A magnetic resonance imaging test revealed inflammation but no tears, but the pain is enough to keep Cone benched. He said he likely will require surgery in the off-season.
"It's an all-time low for me," said Cone, 34. "I tried to get ready. I didn't pitch well in Game 1. I had a pretty good throwing session going [Thursday] until the last pitch. And there was one pitch when I threw and heard a couple of pops."
Those pops may have a tremendous effect on the Yankees, last year's World Series champions. The best-of-five series is tied 1-1, with the next three games scheduled at Jacobs Field beginning tonight.
With Cone scratched for Game 4, the Yankees will give the ball to right-hander Dwight Gooden (9-5, 4.91 ERA). He warmed up in the bullpen during the final innings of Thursday's 7-5 loss, a session that appears to have been in preparation for tomorrow night.
"I'm glad to get the opportunity to start," said Gooden, 32. "Unfortunately, David had to go down, and we don't want that. It makes our chances a lot tougher. But that doesn't mean it still can't be done.
"I like rising to the occasion," he added. "I love these situations. Hopefully, I'll come through."
Despite suffering a setback with Cone, the Yankees have to like their chances against the Indians with Gooden, who was 3-0 with a 2.25 ERA in three starts against Cleveland this season, winning twice at Jacobs Field. In five career starts against the Indians, Gooden is 5-0 with a 2.88 ERA.
"My health is real good, I feel fine and I have to stay aggressive early in the game," Gooden said. "I want to use all my pitches because in this ballpark, they're very tough."
Cone found out how tough the Indians can be when he gave up five runs in the first inning in the opener, a game in which the Yankees rallied to win, 8-6.
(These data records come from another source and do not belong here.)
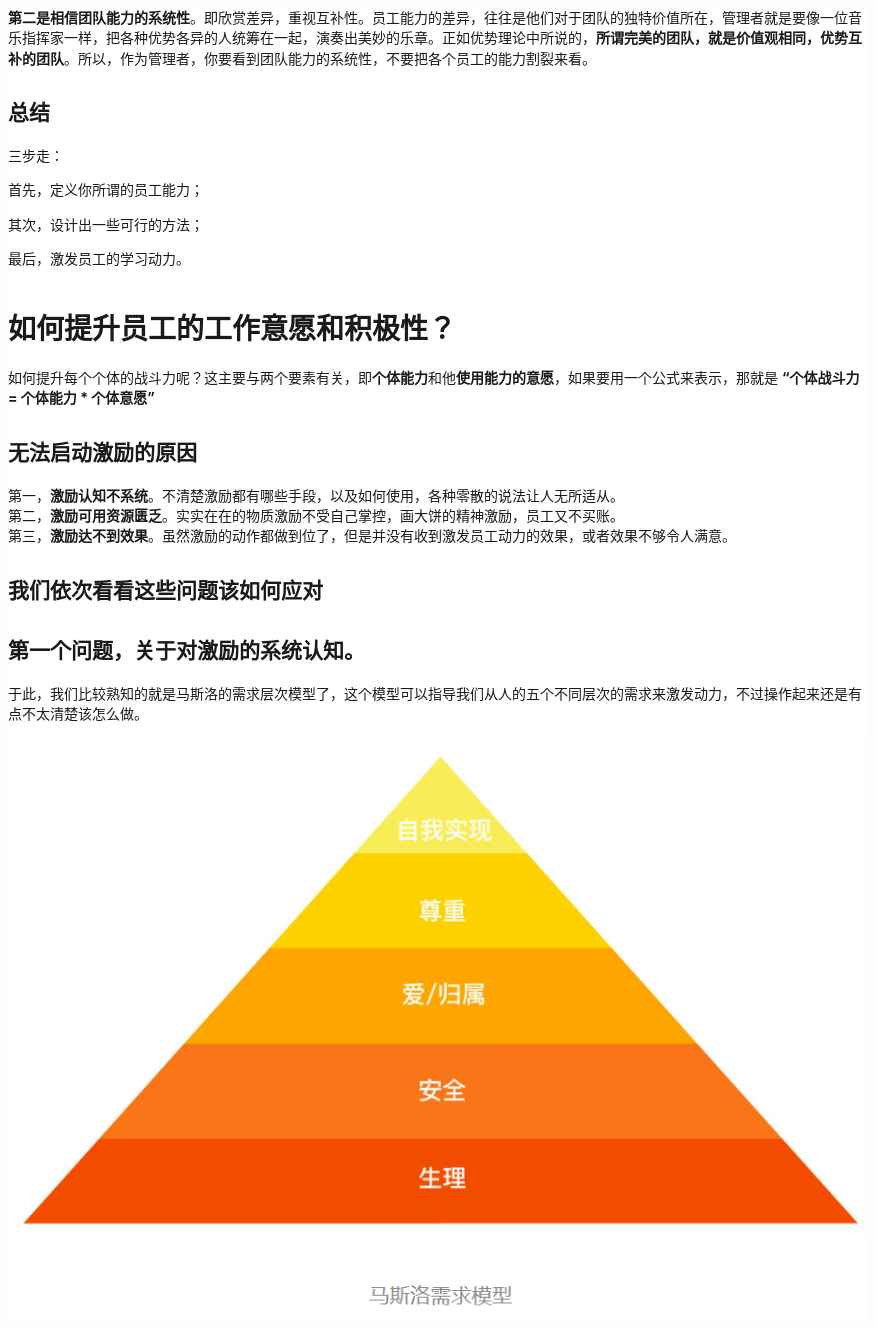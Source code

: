 **第二是相信团队能力的系统性**。即欣赏差异，重视互补性。员工能力的差异，往往是他们对于团队的独特价值所在，管理者就是要像一位音乐指挥家一样，把各种优势各异的人统筹在一起，演奏出美妙的乐章。正如优势理论中所说的，**所谓完美的团队，就是价值观相同，优势互补的团队**。所以，作为管理者，你要看到团队能力的系统性，不要把各个员工的能力割裂来看。

## 总结

三步走：

首先，定义你所谓的员工能力；

其次，设计出一些可行的方法；

最后，激发员工的学习动力。

# 如何提升员工的工作意愿和积极性？

如何提升每个个体的战斗力呢？这主要与两个要素有关，即**个体能力**和他**使用能力的意愿**，如果要用一个公式来表示，那就是 **“个体战斗力 = 个体能力 * 个体意愿”**

## 无法启动激励的原因

第一，**激励认知不系统**。不清楚激励都有哪些手段，以及如何使用，各种零散的说法让人无所适从。  
第二，**激励可用资源匮乏**。实实在在的物质激励不受自己掌控，画大饼的精神激励，员工又不买账。  
第三，**激励达不到效果**。虽然激励的动作都做到位了，但是并没有收到激发员工动力的效果，或者效果不够令人满意。

## 我们依次看看这些问题该如何应对

## **第一个问题，关于对激励的系统认知**。

于此，我们比较熟知的就是马斯洛的需求层次模型了，这个模型可以指导我们从人的五个不同层次的需求来激发动力，不过操作起来还是有点不太清楚该怎么做。

![](04团队建设/2023-11-21-20-52-55-image.png)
He was hit hard while allowing six runs in 3 1/2 innings, and there was much speculation that he was still bothered by the right shoulder that he injured Aug. 17 against the Texas Rangers.
The diagnosis then was tendinitis, and Cone was placed on the 15-day disabled list. He was given a cortisone shot Sept. 3, threw several times off the mound and reported no pain.
In his one start after coming off the disabled list Sept. 20, Cone gave up three runs in five innings against the Toronto Blue Jays.
Cone, 12-6 with a 2.86 ERA in 29 starts this season, was chosen to start the opener and Game 4 despite being winless since Aug. 7.
Yankees manager Joe Torre, who was so upset by news of Cone's injury Thursday that he declined to answer questions about it after Game 2, said yesterday, "If I'd known he couldn't pitch twice I would have thrown him in Game 3."
Cone said he would be available to come out of the bullpen if needed, but the Yankees said the earliest he would come back is the AL Championship Series if New York advances.
"I'm not ready to concede the season," Cone said. "I'm not going to start, that's for sure. But if we get into extra innings, and at some point we run out of pitchers, I'll have my spikes on."
Gooden played with the Yankees last season but was not on the team's postseason roster. The last time he pitched in a playoff game was in the 1988 NL Championship Series for the New York Mets, throwing in relief against the Los Angeles Dodgers.
In seven postseason games with the Mets, including six starts, Gooden was 0-3 with a 3.25 ERA.